Directions for this task — Take the records below and print them verbatim up to and including the line that carries "- Scaffolding Notes: Simple".

Information shown —
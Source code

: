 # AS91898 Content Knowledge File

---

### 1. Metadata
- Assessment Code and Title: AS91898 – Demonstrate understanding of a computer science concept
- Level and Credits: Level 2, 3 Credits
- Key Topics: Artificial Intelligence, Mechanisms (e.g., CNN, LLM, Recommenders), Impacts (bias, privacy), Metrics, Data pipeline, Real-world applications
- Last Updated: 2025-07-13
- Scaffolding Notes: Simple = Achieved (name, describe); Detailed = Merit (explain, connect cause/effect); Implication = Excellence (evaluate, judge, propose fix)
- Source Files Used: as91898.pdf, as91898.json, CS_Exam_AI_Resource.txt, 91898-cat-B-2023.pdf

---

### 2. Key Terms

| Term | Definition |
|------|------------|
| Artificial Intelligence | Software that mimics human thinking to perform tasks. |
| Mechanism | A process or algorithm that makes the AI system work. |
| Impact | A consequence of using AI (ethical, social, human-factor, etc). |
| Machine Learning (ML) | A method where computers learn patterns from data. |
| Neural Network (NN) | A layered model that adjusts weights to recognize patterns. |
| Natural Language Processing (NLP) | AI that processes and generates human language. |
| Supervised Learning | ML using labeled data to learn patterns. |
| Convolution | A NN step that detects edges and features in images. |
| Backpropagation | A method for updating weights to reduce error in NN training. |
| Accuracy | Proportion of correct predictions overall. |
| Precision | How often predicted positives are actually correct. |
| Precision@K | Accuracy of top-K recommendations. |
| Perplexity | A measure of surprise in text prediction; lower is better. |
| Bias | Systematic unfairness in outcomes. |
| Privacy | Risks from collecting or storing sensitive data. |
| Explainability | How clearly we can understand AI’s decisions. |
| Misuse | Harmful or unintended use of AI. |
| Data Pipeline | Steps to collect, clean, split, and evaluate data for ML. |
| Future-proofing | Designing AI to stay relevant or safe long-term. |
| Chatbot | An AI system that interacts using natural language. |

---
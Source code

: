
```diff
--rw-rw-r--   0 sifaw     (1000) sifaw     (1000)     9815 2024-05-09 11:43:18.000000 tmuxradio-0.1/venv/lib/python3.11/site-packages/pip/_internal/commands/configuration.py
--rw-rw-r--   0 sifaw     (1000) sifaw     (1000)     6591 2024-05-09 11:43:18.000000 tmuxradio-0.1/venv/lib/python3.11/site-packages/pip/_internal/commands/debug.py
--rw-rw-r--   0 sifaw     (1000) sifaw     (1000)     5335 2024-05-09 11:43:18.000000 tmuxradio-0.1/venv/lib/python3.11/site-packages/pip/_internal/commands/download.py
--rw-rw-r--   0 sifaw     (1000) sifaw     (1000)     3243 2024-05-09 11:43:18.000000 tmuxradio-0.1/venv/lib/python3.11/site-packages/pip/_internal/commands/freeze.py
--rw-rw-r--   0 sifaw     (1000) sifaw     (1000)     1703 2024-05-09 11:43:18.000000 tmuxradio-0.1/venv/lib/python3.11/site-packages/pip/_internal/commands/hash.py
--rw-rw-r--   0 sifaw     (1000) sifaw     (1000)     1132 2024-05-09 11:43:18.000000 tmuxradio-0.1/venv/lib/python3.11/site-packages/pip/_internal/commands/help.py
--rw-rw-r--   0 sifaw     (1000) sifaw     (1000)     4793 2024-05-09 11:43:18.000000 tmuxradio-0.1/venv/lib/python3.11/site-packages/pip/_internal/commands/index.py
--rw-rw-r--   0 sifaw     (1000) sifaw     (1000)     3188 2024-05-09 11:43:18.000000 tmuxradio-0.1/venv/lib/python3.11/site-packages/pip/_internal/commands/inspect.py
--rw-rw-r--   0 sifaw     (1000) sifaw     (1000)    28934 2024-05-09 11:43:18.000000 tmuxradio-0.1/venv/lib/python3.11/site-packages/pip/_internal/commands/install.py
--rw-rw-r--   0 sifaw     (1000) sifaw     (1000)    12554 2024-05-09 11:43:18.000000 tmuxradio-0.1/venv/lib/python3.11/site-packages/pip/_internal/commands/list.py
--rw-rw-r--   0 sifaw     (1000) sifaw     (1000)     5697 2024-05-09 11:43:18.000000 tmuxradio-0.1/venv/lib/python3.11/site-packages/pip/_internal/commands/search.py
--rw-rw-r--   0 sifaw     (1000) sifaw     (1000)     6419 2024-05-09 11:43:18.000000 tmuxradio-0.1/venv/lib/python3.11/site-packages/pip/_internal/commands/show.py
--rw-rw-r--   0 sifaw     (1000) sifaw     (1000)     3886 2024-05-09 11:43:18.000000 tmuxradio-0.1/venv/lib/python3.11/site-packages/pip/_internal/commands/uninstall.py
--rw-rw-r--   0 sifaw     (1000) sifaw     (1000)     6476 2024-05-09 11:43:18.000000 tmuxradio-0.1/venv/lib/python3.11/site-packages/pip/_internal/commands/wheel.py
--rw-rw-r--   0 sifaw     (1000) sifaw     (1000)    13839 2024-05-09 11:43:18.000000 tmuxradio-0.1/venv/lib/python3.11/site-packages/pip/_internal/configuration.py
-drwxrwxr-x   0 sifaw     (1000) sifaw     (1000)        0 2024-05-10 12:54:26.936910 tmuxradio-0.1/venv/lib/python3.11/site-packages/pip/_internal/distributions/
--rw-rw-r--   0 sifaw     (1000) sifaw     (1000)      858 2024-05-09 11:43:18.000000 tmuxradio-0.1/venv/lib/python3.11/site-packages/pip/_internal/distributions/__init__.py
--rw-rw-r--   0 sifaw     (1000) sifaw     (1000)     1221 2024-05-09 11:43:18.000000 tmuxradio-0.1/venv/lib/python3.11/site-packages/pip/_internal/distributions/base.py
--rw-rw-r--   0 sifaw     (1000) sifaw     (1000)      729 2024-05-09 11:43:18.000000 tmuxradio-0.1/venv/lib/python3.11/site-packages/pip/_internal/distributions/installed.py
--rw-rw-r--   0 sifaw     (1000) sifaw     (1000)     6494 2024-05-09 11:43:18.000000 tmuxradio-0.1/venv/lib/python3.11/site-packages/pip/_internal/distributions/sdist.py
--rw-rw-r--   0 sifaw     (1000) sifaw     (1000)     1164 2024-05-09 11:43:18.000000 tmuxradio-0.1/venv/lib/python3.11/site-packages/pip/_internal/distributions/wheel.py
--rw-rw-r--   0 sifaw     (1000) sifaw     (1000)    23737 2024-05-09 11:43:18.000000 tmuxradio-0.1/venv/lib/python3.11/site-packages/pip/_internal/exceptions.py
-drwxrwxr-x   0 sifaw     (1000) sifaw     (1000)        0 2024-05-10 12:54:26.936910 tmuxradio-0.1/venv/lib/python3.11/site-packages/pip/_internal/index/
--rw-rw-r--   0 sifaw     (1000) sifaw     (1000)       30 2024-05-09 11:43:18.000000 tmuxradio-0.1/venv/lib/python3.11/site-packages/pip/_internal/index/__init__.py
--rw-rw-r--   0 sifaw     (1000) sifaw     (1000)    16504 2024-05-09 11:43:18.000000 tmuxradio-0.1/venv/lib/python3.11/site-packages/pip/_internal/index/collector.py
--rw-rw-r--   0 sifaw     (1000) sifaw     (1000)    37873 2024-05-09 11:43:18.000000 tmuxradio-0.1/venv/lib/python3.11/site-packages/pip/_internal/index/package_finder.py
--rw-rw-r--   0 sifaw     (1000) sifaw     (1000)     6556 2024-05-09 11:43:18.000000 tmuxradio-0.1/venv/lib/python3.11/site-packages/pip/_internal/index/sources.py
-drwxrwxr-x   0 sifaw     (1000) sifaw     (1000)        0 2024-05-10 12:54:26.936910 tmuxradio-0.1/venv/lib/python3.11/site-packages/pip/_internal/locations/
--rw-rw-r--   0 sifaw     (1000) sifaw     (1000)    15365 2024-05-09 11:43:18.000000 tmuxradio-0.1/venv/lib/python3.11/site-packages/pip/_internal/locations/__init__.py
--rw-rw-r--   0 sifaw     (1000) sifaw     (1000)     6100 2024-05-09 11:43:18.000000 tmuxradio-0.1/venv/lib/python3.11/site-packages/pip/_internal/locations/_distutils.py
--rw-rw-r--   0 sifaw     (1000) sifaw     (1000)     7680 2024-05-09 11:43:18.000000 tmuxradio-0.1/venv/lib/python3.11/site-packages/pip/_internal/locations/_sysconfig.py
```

Result of this exercise —
Source code

: # AS91898 Content Knowledge File

---

### 1. Metadata
- Assessment Code and Title: AS91898 – Demonstrate understanding of a computer science concept
- Level and Credits: Level 2, 3 Credits
- Key Topics: Artificial Intelligence, Mechanisms (e.g., CNN, LLM, Recommenders), Impacts (bias, privacy), Metrics, Data pipeline, Real-world applications
- Last Updated: 2025-07-13
- Scaffolding Notes: Simple = Achieved (name, describe); Detailed = Merit (explain, connect cause/effect); Implication = Excellence (evaluate, judge, propose fix)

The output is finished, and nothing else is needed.